I beg to disagree. What possibility are we talking about here? A physical ability to walk out or a permission to go? "Can" could imply either, and in the latter instance it is essentially equivalent to "may". In the case of "Can I go?" it would almost certainly be equivalent to "may" (but not always, of course). And closer to the topic of this discussion, "Can I decide?" is almost certainly a request for permission to decide, not a question addressing one's own mental capacity (unless it's a rhetorical question directed into an empty space). Just think of a heated argument and replace "Can I decide for myself?" with "May I decide for myself?" and please tell me in what way would that substitution alter the meaning?

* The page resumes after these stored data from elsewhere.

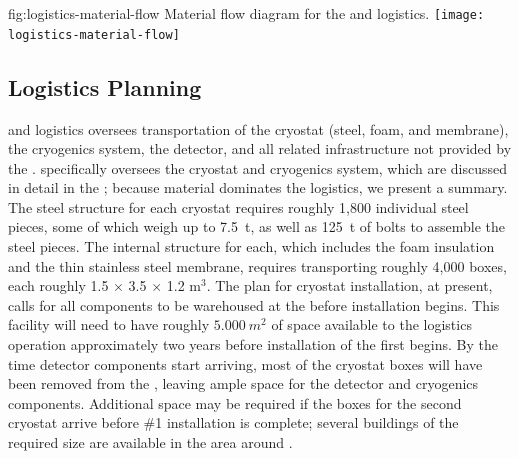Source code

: \begin{dunefigure}{fig:logistics-material-flow}
  {Material flow diagram for the  and  logistics.}
 \texttt{[image: logistics-material-flow]}
\end{dunefigure}

\subsection{Logistics Planning}
\label{sec:fdsp-tc-logPln}

 and  logistics oversees transportation of the cryostat (steel, foam, and membrane), the cryogenics system, the detector, and all related infrastructure not provided by %
the .  specifically oversees the cryostat and cryogenics system, which %
are  discussed in detail in %
the  ; 
 because  material dominates the logistics, we present a summary. %
The %
steel structure for each cryostat requires %
roughly 1,800 individual steel pieces, %
some of which weigh up to \SI{7.5}{t}, as well as \SI{125}{t} of bolts to assemble the steel pieces. The internal structure for each, which includes the foam insulation and the thin stainless steel membrane, %
requires transporting roughly 4,000 boxes, 
 each roughly 1.5 $\times$ 3.5 $\times$ 1.2 m$^3$. The plan for cryostat installation, at present, calls for all components to be warehoused at the  before installation begins. %
This facility will need to have %
roughly $\SI{5,000}{m^2}$ of  space available to the logistics operation approximately two years before installation of the first  begins. By the time detector components start arriving, most of the cryostat boxes will have been removed from the , leaving ample space for the detector and cryogenics components. 
Additional space may be required if the boxes for the second cryostat arrive before   \#1 installation is complete; several buildings of the required size are available in the area around . %

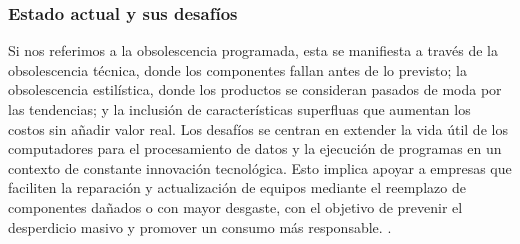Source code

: \documentclass[10pt,journal,compsoc]{IEEEtran}
\begin{document}
\subsubsection{Estado actual y sus desafíos}
Si nos referimos a la obsolescencia programada, esta se manifiesta a través de la obsolescencia
técnica, donde los componentes fallan antes de lo previsto; la obsolescencia estilística, donde los
productos se consideran pasados de moda por las tendencias; y la inclusión de características
superfluas que aumentan los costos sin añadir valor real\cite{maycroft2009consumption}.
Los desafíos se centran en extender la vida útil de los computadores para el procesamiento de datos y la ejecución de programas en un contexto de constante innovación tecnológica. Esto implica apoyar a empresas que faciliten la reparación y actualización de equipos mediante el reemplazo de componentes dañados o con mayor desgaste,  con el objetivo de prevenir el desperdicio masivo y promover un consumo más responsable. \cite{lebel2012wasting}.
\end{document}
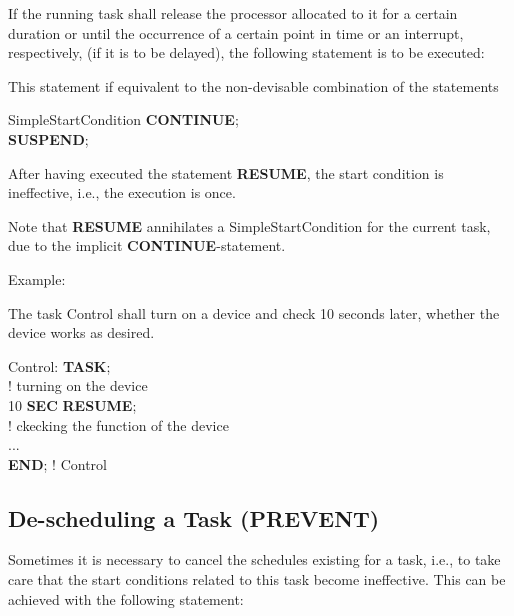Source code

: If the running task shall release the processor allocated to it for a
certain duration or until the occurrence of a certain point in time or an
interrupt, respectively, (if it is to be delayed), the following
statement is to be executed:



This statement if equivalent to the non-devisable combination of
the statements

SimpleStartCondition {\bf CONTINUE};\\
{\bf SUSPEND};

After having executed the statement 
{\bf RESUME}, the start condition is
ineffective, i.e., the execution is once.

Note that {\bf RESUME} annihilates a SimpleStartCondition
for the current task, due to the implicit {\bf CONTINUE}-statement.

Example:

The task Control shall turn on a device and check 10 seconds later,
whether the device works as desired.

\begin{tabbing}
Control: \= {\bf TASK};\\
  \> \x \x ! turning on the device\\
  \>  10 {\bf SEC} {\bf RESUME};\\
  \> \x \x ! ckecking the function of the device\\
  \> \x ...\\
  \> {\bf END}; ! Control
\end{tabbing}

\subsection{De-scheduling a Task (PREVENT)}    %
\label{sec_prevent}

Sometimes it is necessary to cancel the schedules existing for a task,
i.e., to take care that the start conditions related to this task become
ineffective. This can be achieved with the following statement:



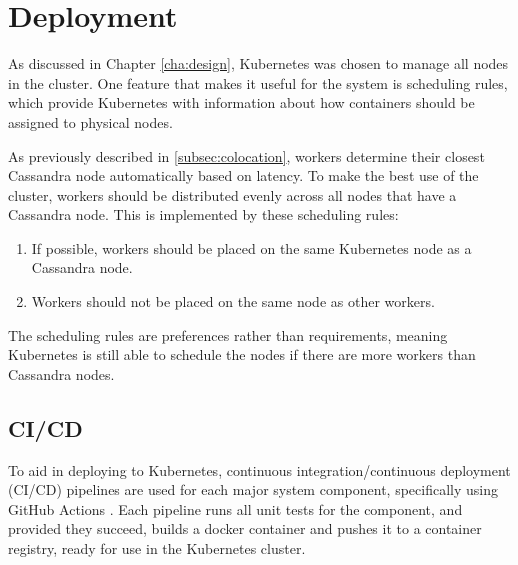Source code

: \section{Deployment}
As discussed in Chapter \ref{cha:design}, Kubernetes was chosen to manage all nodes in the cluster. One feature that makes it useful for the system is scheduling rules, which provide Kubernetes with information about how containers should be assigned to physical nodes.

As previously described in \ref{subsec:colocation}, workers determine their closest Cassandra node automatically based on latency. To make the best use of the cluster, workers should be distributed evenly across all nodes that have a Cassandra node. This is implemented by these scheduling rules:
\begin{enumerate}
	\item If possible, workers should be placed on the same Kubernetes node as a Cassandra node.
	\item Workers should not be placed on the same node as other workers.
\end{enumerate}

The scheduling rules are preferences rather than requirements, meaning Kubernetes is still able to schedule the nodes if there are more workers than Cassandra nodes.

\subsection{CI/CD}
To aid in deploying to Kubernetes, continuous integration/continuous deployment (CI/CD) pipelines are used for each major system component, specifically using GitHub Actions \cite{githubactions}. Each pipeline runs all unit tests for the component, and provided they succeed, builds a docker container and pushes it to a container registry, ready for use in the Kubernetes cluster.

So, my point is, "May I ..." (and consequently "Darf ich ..") can be a legitimate substitute for "Can I ...", and so for DL to offer "Darf ich .." as one of the options in a question asking for all possible translations, and then mark it wrong, strikes me as bad practice. (And we are talking about DL here; it cannot get the difference between "anyone" and "everyone" straight, but then insists on nitpicking in cases like this.)
EDIT: Just as a side remark, in any real argument saying "May I decide for myself?" would actually be a better option than "Can I decide for myself?", but not because of any differences in meaning. It will simply prevent a cheap comeback "-Can you?" exploiting that other meaning of the word "can".
Look at it this way:
Can is to Could what May is to Might.
Think about the difference between 'I might do something' and 'I could do something'. There is a difference and DL is right to make the distinction.
I certainly agree that there are differences in many, but not all contexts (and I really fail to see the difference in the context of this particular question). So if DL asked for the best translation, I would wholeheartedly agree with you. But the question was about all possible translations. Compare this level of rigour with DL allowing both "I have few books" and "I have a few books" as legitimate translations for "Ich habe wenige Bücher", while the two can have almost opposite meanings in English!
Warum nicht "Kann ich nicht VON selbst ent scheiden" wie im Staz "Die Kinder essen von selbst"?
Duolingo isn't logical
"Frauen können für sich selbst entscheiden" is for me the same construction as " ich kann nicht (für mich) selbst entscheiden "; in the first sentence I omitted " für sich" and lost a heart; now I put " für mich" in the last sentence and I lost also a heart.
If ' für mich" is not allowed, "für sich" should also not be used
I lost a heart for "Kann ich selbst nicht entscheiden."
Why does "nicht" come before "selbst?"
While I know that word-for-word translations are frequently misleading or flat-out wrong, as a struggling student of German, I admit to using them as another aid to learning. Applied to the subject exercise, we have:
DL likes: Can+I+not+(for) myself+to decide
DL rejects: Can+I+(for) myself+not+to decide
Having made the "DL rejects" entry myself; I, too, am grasping at straws. The preferred answer sounds a bit better in its word-for-word translation. There is also the time-manner-place rule. "(for) myself" can clearly be interpreted as "manner." Inferring that "not (now)" is "time" and therefore comes first is a big leap of faith for me but maybe that is the answer. Lets hope that someone picks up on this and answers our question.
This is the hardest course yet. Really struggling with it. It's a real leap in difficulty from the others
Take this with a grain of salt, but I'm pretty sure you only use "mich/sich" etc when it is the direct object of the verb.
In this case, you are not the thing being decided, so you don't use "mich"
And we can't see any of the options at all: believe it or not, we are not clairvoyant. Next time take a screen shot, put it on any of the file-sharing servers and post the link.
P.S. That said, I suspect that sneaky Duolingo offered you choices along the lines of entscheiden vs. entschieden, with the difference nearly impossible to spot. I don't know what the educational value of such trickery might be, but I've seen examples like this here on Duolingo.